Specifically, the Right to Delete states that companies must completely delete personal data when requested by an individual within a certain period of time (e.g. 45-60 days). This has caused large losses to data-centric companies. For example, the General Data Protection Regulation (GDPR) is the UK’s version of the CCPA and was promulgated on May 25, 2018. Under the GDPR, Amazon lost $877 M, Whatsapp lost $255 M, and other companies lost over $1.2 B in total between January 2020 and January 2022. But why would these companies lose billions of dollars instead of simply deleting user data? Because they can’t. Data from databases suffer from data persistence, meaning that the data remains long after use and is only deleted much later. This quality is true for almost all modern hard drives, such as the ones in your computer, laptop, and even phone. Because of this flaw, reliant systems like data structures, data management systems, and other relevant data management tools have been developed without sufficient means to delete data. Instead, companies are forced to run third-party programs through their databases to delete specifically requested data every few weeks. This is extremely costly and time-consuming as well as causes servers to be slow and/or unavailable. 

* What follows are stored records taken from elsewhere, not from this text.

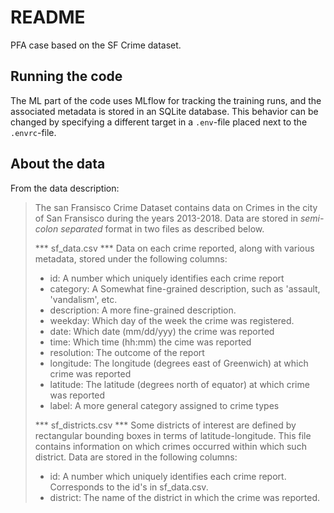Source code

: # README

PFA case based on the SF Crime dataset.

## Running the code

The ML part of the code uses MLflow for tracking the training runs, and the associated metadata is stored in an SQLite database.
This behavior can be changed by specifying a different target in a `.env`-file placed next to the `.envrc`-file.


## About the data

From the data description:

> The san Fransisco Crime Dataset contains data on Crimes in the city of San Fransisco during the years 2013-2018.
> Data are stored in *semi-colon separated* format in two files as described below.
>
> *** sf_data.csv ***
> Data on each crime reported, along with various metadata, stored under the following columns:
> - id: A number which uniquely identifies each crime report
> - category: A Somewhat fine-grained description, such as 'assault, 'vandalism', etc.
> - description: A more fine-grained description.
> - weekday: Which day of the week the crime was registered.
> - date: Which date (mm/dd/yyy) the crime was reported
> - time: Which time (hh:mm) the cime was reported
> - resolution: The outcome of the report
> - longitude: The longitude (degrees east of Greenwich) at which crime was reported
> - latitude: The latitude (degrees north of equator) at which crime was reported
> - label: A more general category assigned to crime types
>
>
> *** sf_districts.csv ***
> Some districts of interest are defined by rectangular bounding boxes in terms of latitude-longitude.
> This file contains information on which crimes occurred within which such district.
> Data are stored in the following columns:
> - id: A number which uniquely identifies each crime report. Corresponds to the id's in sf_data.csv.
> - district: The name of the district in which the crime was reported.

Data permanence is caused by both the hardware and systems used to store data. Data transfers highly value speed, as that naturally creates a better experience for users, and as a result, the most common data structures sacrifice much utility. The most common data structure, the LSM-Tree, is used by Google, Amazon, and Facebook and is a perfect example of this. LSM-Trees are notable due to their fast write speed (the time it takes to receive and archive information) and even faster read speed (the time it takes to locate and export requested data). This is partially achieved not by deleting data but instead by ignoring data that should be deleted. This data is eventually deleted from the system but only under specific situations. The oldest ‘ignored’ data is deleted first and when the system is full. This allows servers to delete the bare minimum of data at a time as well as delay deleting data. This allows active users to either not have to wait for servers to delete data or for very consistent and short deleting periods in the server. However, this does mean that data stays in a server long after its marked for deletion. Bigger servers suffer even more, as the more data there is, the longer the data needs to wait before it becomes the oldest. Furthermore, deleting takes a toll on the hardware that servers use as well. Although not well known, the SSDs (Solid State Drives) that servers, computers, and phones contain have a limited number of uses. SSDs store data as 1s or 0s in the form of bits but can only change between 1 and 0 so many times. If data were to be directly deleted, the SSD would have to lose some of its remaining uses while scrambling bits, whereas an LSM-Tree would directly replace the oldest ignored data with new data. As such, deleting data would force companies to replace their servers much faster than usual, costing unknown amounts of money.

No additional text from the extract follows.